I’m hoping it will work out well enough that stability becomes justifiable and I can start looking to buy a home for myself in six months or so. The whole mess with this most recent lease, and the recurring hassle of moving, has really created a desire for both stability and not having to deal with landlords any more.

Chávez is Dead

Published at 08:30 on 9 March 2013

I guess I’ve become jaded by political hypocrisy, because I find it more amusing than depressing or infuriating that there’s so many double standards in the Establishment media’s summing up of his legacy.

The Guardian had a great editorial the day after he passed away, which unfortunately seems to have been pulled from their web site. The gist of it was that most of the bad stuff being repeated about Chávez is indeed both true and bad stuff, but that his overall legacy must be balanced against the significant gains the least fortunate have made during his regime, and that the economic difficulties Venezuela has been experiencing over the past few years are being greatly exaggerated by one-sided reporting.

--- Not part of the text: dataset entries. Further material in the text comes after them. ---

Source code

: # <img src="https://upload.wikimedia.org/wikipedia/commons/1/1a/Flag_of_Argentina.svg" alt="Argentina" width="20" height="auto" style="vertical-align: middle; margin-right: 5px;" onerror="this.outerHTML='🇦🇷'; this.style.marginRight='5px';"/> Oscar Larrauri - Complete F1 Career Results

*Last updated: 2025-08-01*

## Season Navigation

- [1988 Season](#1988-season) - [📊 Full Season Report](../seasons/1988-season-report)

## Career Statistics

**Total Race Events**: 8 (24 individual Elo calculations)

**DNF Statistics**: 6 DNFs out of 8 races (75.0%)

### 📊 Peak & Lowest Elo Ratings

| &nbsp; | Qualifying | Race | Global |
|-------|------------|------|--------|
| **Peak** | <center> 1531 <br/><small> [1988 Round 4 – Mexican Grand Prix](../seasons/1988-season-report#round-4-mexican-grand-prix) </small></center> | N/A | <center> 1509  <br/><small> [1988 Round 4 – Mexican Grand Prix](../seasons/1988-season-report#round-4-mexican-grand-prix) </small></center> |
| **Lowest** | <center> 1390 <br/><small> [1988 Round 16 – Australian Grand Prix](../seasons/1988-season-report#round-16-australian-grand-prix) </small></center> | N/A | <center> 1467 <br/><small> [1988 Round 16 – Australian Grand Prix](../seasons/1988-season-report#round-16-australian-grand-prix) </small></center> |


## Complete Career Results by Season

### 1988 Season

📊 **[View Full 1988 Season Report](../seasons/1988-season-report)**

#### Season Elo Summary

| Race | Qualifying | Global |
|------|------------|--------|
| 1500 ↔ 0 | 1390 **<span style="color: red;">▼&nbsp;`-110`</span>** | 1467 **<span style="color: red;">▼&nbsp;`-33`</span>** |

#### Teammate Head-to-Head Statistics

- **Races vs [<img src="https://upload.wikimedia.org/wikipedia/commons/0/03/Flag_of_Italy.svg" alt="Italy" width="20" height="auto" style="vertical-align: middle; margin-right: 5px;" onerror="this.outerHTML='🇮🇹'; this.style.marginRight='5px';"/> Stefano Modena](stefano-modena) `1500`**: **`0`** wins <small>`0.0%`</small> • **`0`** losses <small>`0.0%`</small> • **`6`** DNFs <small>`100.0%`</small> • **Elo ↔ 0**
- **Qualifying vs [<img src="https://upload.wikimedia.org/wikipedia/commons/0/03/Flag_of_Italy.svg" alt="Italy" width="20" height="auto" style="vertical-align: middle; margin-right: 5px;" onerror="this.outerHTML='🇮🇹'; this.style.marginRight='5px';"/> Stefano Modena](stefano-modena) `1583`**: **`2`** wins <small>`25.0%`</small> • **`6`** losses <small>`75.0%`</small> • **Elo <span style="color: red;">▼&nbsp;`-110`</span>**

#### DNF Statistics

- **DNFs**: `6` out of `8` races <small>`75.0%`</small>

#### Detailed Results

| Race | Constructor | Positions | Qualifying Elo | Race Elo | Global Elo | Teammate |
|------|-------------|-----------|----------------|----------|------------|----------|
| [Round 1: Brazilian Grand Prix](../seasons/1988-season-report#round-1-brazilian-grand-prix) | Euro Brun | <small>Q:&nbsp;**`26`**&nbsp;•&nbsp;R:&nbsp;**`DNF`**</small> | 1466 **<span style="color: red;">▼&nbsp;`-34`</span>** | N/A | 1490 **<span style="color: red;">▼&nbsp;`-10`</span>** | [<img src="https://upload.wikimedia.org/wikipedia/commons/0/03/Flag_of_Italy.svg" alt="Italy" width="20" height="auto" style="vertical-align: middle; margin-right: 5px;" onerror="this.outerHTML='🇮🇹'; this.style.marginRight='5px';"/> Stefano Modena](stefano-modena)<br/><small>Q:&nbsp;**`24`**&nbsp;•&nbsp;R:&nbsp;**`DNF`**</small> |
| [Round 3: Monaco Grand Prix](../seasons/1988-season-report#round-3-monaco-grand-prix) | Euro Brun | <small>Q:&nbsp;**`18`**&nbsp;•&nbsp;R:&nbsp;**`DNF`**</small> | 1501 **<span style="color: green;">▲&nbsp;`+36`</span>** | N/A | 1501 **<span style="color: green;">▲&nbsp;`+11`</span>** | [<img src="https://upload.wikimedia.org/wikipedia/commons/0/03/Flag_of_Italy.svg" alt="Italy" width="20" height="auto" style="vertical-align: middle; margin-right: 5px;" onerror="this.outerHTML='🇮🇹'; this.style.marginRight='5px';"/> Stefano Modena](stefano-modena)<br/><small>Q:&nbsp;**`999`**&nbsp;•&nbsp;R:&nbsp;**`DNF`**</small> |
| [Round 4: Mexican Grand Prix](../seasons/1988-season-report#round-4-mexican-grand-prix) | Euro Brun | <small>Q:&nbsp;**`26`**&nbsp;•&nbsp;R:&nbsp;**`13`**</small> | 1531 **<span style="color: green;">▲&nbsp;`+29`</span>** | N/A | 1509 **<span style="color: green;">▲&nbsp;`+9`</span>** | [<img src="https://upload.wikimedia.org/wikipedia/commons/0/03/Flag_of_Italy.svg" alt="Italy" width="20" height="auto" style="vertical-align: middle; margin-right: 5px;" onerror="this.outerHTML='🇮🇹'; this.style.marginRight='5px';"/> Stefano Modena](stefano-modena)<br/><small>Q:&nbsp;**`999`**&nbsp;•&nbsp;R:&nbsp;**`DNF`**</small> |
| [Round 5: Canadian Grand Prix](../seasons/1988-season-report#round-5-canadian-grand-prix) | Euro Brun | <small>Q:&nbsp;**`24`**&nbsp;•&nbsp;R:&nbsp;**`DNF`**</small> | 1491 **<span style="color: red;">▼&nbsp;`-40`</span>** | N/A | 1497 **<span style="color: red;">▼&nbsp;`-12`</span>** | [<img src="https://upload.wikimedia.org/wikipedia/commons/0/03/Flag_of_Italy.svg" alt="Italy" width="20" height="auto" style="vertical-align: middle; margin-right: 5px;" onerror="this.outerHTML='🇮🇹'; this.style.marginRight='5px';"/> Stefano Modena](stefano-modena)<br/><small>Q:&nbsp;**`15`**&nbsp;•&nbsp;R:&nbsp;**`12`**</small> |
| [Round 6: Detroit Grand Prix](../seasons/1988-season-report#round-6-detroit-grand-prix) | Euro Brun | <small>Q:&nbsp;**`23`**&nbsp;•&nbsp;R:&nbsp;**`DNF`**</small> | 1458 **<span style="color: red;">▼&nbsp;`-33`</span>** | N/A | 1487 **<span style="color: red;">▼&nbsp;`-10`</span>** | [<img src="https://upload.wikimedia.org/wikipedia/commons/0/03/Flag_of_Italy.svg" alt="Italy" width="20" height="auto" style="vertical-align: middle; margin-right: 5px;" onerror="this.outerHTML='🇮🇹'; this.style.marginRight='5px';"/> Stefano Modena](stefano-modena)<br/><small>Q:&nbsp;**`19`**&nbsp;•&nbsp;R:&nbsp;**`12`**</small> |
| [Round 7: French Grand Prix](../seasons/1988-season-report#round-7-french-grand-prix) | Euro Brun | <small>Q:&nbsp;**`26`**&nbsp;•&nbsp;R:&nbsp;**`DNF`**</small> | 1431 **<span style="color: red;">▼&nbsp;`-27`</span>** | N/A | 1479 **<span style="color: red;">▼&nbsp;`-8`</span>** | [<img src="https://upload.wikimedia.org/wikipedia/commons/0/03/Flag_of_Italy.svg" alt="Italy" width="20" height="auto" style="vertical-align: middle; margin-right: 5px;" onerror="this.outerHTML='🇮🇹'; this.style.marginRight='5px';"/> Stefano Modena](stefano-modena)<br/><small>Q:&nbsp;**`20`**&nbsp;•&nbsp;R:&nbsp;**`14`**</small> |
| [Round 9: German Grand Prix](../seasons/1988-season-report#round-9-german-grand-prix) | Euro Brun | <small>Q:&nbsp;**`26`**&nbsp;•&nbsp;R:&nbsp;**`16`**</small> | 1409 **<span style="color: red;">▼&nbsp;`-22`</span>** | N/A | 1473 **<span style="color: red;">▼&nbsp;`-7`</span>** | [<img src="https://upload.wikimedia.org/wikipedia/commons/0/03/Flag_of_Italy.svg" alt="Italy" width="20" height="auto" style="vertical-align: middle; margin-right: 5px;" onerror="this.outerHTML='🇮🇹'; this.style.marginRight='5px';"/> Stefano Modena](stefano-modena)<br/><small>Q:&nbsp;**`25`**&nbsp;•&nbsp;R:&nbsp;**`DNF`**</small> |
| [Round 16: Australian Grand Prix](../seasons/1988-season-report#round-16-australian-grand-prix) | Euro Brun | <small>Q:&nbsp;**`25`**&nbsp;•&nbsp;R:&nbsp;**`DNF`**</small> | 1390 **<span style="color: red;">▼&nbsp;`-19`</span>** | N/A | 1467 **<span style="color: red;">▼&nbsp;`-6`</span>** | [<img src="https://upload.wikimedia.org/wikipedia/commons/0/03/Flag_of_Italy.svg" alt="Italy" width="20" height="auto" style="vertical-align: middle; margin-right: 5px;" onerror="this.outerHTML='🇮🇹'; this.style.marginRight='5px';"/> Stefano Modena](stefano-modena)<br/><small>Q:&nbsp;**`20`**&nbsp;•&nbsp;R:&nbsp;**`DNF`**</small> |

Like most resource-rich Third World nations, Venezuela has (still has, despite the progress of the past 15 years or so) an absolutely staggering amount of inequality. This is sadly not unique to Venezuela. Natural resource wealth in the developing world tends to end up concentrated in a few hands, with the vast majority sharing in little or none of it.

None of this justifies Chávez’ authoritarianism, of course, but neither does the authoritarianism invalidate the progress which has been made. And Chávez’ authoritarianism was a far more mild variety than that which existed in Chile under Pinochet or in Argentina during their military dictatorship, to pick just two examples of many one can find in Latin America.

If the coup against him in 2002 — backed by the US — had succeeded, all available past historical evidence indicates that human rights would have been vastly worse under the resulting right-wing dictatorship.

Unfortunately, I Told You So

Published at 19:36 on 26 February 2013

Remember back when the Establishment media were waxing triumphant over the defeat of the Tamil Tigers? I was skeptical that it would result in any improvement of human rights in Sri Lanka, given the past record of the racist government there.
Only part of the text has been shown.